A man holding a pair of binoculars with the Facebook logo in each lens. It's a subtle metaphor for Meta's vision. Get it?

Axios reports that Facebook - sorry, Meta - is putting the metaverse on the back burner:

This week the firm announced a massive second round of layoffs. It recently killed off its Portal platform. And CEO Mark Zuckerberg, while not disavowing his metaverse dream, sounds more eager to talk about AI.

[…] “Our single largest investment is in advancing AI and building it into every one of our products,” Zuckerberg wrote. “Our leading work building the metaverse and shaping the next generation of computing platforms also remains central to defining the future of social connection.”

My working model for Facebook’s growth is that it is closely tied to the growth of the internet: as more and more people came online, Facebook was there to help them connect with each other. When the internet was new, there wasn’t much in the way of nuanced mainstream criticism of it as a platform. People were excited to connect and share and a minority thought it was the devil. There wasn’t much in-between.
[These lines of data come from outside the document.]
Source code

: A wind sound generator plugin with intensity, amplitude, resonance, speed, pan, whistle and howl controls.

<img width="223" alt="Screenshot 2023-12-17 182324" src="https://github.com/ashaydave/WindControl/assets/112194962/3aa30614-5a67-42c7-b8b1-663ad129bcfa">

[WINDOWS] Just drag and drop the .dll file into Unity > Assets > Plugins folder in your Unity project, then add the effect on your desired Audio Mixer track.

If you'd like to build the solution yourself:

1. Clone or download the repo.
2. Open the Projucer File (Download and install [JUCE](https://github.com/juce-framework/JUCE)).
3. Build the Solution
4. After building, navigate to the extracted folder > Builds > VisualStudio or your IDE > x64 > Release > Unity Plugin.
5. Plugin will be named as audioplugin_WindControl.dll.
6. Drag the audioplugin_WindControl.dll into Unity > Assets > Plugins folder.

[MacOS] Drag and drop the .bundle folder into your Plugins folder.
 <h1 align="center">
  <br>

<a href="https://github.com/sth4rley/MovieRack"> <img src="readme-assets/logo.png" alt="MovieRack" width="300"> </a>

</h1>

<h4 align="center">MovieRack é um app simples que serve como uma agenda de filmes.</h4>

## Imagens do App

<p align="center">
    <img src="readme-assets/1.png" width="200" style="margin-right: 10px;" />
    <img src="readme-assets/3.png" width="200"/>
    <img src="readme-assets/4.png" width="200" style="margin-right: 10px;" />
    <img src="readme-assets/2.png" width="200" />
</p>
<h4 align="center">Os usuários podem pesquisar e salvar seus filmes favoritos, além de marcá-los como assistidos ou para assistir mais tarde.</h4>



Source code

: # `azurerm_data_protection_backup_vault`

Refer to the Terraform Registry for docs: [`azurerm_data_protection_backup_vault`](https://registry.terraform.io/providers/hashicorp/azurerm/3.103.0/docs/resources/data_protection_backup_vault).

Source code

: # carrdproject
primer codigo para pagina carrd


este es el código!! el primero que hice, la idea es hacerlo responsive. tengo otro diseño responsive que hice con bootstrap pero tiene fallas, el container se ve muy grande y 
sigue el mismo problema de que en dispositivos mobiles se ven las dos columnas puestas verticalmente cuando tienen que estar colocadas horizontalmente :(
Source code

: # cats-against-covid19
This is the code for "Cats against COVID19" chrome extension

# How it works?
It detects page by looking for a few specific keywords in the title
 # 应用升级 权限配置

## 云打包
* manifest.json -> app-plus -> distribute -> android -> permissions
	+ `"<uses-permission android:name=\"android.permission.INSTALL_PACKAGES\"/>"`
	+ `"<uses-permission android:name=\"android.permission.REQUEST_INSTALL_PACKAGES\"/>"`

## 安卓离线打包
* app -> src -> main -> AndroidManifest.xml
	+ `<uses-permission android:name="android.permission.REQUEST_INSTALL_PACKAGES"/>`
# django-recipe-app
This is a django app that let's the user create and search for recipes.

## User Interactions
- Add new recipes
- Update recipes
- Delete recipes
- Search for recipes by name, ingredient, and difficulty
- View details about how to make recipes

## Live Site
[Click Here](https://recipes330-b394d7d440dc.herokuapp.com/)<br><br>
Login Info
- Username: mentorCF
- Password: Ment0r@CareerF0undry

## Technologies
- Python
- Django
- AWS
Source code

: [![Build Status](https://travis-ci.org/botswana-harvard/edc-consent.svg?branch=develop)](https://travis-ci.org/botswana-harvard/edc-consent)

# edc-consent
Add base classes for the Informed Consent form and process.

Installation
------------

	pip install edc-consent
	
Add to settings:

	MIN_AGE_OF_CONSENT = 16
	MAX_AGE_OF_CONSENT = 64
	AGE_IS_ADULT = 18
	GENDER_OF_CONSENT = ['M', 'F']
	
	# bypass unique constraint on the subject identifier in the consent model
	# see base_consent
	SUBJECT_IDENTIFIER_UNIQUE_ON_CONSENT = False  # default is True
These days, though, most people are already online. The internet isn’t new or exciting: it’s a utility that just about everybody has. Correspondingly, the ways society interacts with and on the internet have become more nuanced and thoughtful, just as the ways in which people have interacted with any media have always evolved.

Meta isn’t that thoughtful or nuanced a company, and this change in how the internet works in the context of most people’s lives has laid this lack of vision bare. The concept of the metaverse was driven by the hype over web3. Now that crypto has become less popular, many of the same people are excited about AI. In turn, AI will face a downturn, and they’ll be on to the next thing. This is expected and normal for the kinds of cash-driven charlatans who have swarmed Silicon Valley since venture capital rose to prominence, but it’s more surprising for the leadership of a multi-billion-dollar company. I’d expect it to have more vision, and it just doesn’t.

To be a little charitable to it, perhaps Meta is subject to the same kinds of winds that led to its layoffs. We know that layoffs aren’t helpful or profitable, but we also know that shareholders want to see them if other companies are doing them. So it’s perfectly reasonable to assume that shareholders may also see other companies pivot to web3 or AI and want Meta to do it too. A strong enough vision - something that carries shareholders and employees alike along - could counteract these expectations, but in the absence of that, the company is flotsam and jetsam to the hype cycle.

Meta didn’t invent social networking, and it didn’t invent the best social networking platform. It was in the right place at the right time, and was smart enough to buy Instagram when mobile internet was in its relative infancy. I’m sure it can be profitable off the base of those platforms for a long time to come. But at the same time, it’s not clear to me that lightning can strike twice for it without major leadership changes. Not when its strategy seems to be “throw shit at the wall”, and certainly not when the shit it’s throwing is the same shit everyone else is throwing.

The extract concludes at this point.